Resettled Refugees Meet With Congress, Share Personal Experiences

By Rachel Nusbaum,

Norah Bagirinka was resettled from Rwanda to the United States in 2005. Last week, she traveled all the way from Columbus, Ohio to meet with her federal representatives in Washington, D.C. and offer her unique perspective on the challenges and opportunities facing refugees and asylum seekers.

She didn’t have to walk the halls of Congress alone, however. She was joined by Hari Niroula, a Bhutanese refugee resettled in 2008 who now lives in nearby Blacklick, Ohio, and by members of the HIAS team, including Yvonne Winters, who volunteered to spend the day with them.

Norah and Hari were there as delegates taking part in the Refugee Congress, which brought refugees, asylum seekers and stateless persons from each of the 50 U.S. states and the District of Columbia together for a chance to share their own stories and help to inform policy makers about the realities and challenges of fleeing persecution and restarting life in a new land.

The delegates were there to talk about policy.
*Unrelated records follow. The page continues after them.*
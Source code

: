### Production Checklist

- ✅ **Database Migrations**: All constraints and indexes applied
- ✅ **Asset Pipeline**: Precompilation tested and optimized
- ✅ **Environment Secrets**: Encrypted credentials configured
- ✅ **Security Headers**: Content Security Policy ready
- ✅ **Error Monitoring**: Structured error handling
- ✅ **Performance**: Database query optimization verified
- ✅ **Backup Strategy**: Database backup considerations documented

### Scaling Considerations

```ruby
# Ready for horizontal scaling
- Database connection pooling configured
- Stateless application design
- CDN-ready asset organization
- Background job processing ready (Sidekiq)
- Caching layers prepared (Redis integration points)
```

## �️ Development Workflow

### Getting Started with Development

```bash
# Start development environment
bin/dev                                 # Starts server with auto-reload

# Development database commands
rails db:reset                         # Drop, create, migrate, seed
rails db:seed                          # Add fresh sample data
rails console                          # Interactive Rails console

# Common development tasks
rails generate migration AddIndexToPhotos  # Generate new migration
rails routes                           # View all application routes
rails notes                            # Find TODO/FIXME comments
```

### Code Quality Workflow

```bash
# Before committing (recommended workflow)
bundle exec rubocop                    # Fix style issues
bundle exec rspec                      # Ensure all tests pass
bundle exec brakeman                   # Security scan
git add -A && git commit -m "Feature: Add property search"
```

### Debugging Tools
They know from personal experience how important it is to have support when you first arrive in a new country, how many complex, unfamiliar systems there are to navigate without past experience to rely on. But their presence also spoke to something else. Having received  a little bit of help, the refugee congress delegates had gone on to do wonderful things in their communities.
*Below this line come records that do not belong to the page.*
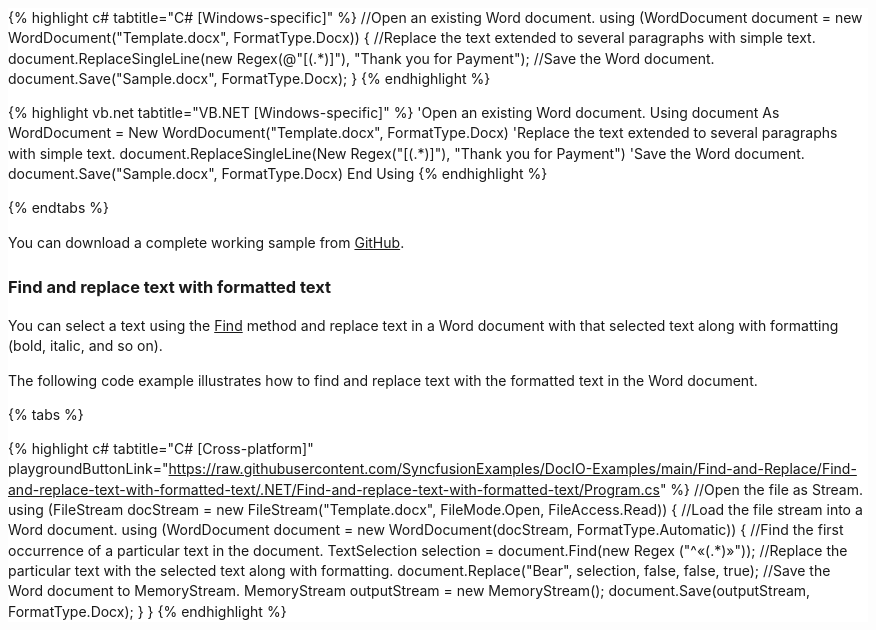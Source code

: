 {% highlight c# tabtitle="C# [Windows-specific]" %}
//Open an existing Word document.
using (WordDocument document = new WordDocument("Template.docx", FormatType.Docx))
{
    //Replace the text extended to several paragraphs with simple text.
    document.ReplaceSingleLine(new Regex(@"\[(.*)\]"), "Thank you for Payment");
    //Save the Word document.
    document.Save("Sample.docx", FormatType.Docx);
}
{% endhighlight %}

{% highlight vb.net tabtitle="VB.NET [Windows-specific]" %}
'Open an existing Word document.
Using document As WordDocument = New WordDocument("Template.docx", FormatType.Docx)
    'Replace the text extended to several paragraphs with simple text.
    document.ReplaceSingleLine(New Regex("\[(.*)\]"), "Thank you for Payment")
    'Save the Word document.
    document.Save("Sample.docx", FormatType.Docx)
End Using
{% endhighlight %}

{% endtabs %}

You can download a complete working sample from [GitHub](https://github.com/SyncfusionExamples/DocIO-Examples/tree/main/Find-and-Replace/Replace-multiline-text-with-single-line).

### Find and replace text with formatted text

You can select a text using the [Find](https://help.syncfusion.com/cr/document-processing/Syncfusion.DocIO.DLS.WordDocument.html#Syncfusion_DocIO_DLS_WordDocument_Find_System_Text_RegularExpressions_Regex_) method and replace text in a Word document with that selected text along with formatting (bold, italic, and so on).

The following code example illustrates how to find and replace text with the formatted text in the Word document.

{% tabs %}

{% highlight c# tabtitle="C# [Cross-platform]" playgroundButtonLink="https://raw.githubusercontent.com/SyncfusionExamples/DocIO-Examples/main/Find-and-Replace/Find-and-replace-text-with-formatted-text/.NET/Find-and-replace-text-with-formatted-text/Program.cs" %}
//Open the file as Stream.
using (FileStream docStream = new FileStream("Template.docx", FileMode.Open, FileAccess.Read))
{
    //Load the file stream into a Word document.
    using (WordDocument document = new WordDocument(docStream, FormatType.Automatic))
    {
        //Find the first occurrence of a particular text in the document.
        TextSelection selection = document.Find(new Regex ("^«(.*)»"));
        //Replace the particular text with the selected text along with formatting.
        document.Replace("Bear", selection, false, false, true);
        //Save the Word document to MemoryStream.
        MemoryStream outputStream = new MemoryStream();
        document.Save(outputStream, FormatType.Docx);
    }
}
{% endhighlight %}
Some of the delegates to Refugee Congress were quite young. Shambel Zeru, who flew in from Colorado, is still in high school.

After fleeing Eritrea, Shambel was resettled to the U.S. in 2013. He now calls Aurora home, and hopes to attend the University of Colorado Denver. In the meantime, he is training to be an EMT. It's one more way he can help people.

Although the delegates were diverse in a number of ways—age, occupation, country of origin—they shared many of the same goals for the day, as well as some key concerns.

“I’m here to advocate for the youth, particularly,” Shambel said. He expressed alarm over what he hears people saying about refugees these days—especially on social media. “They think we don’t contribute or that we’re bad people. So that’s why we’ve got to tell our story,” Shambel said, clearly pained by some of the things he has heard.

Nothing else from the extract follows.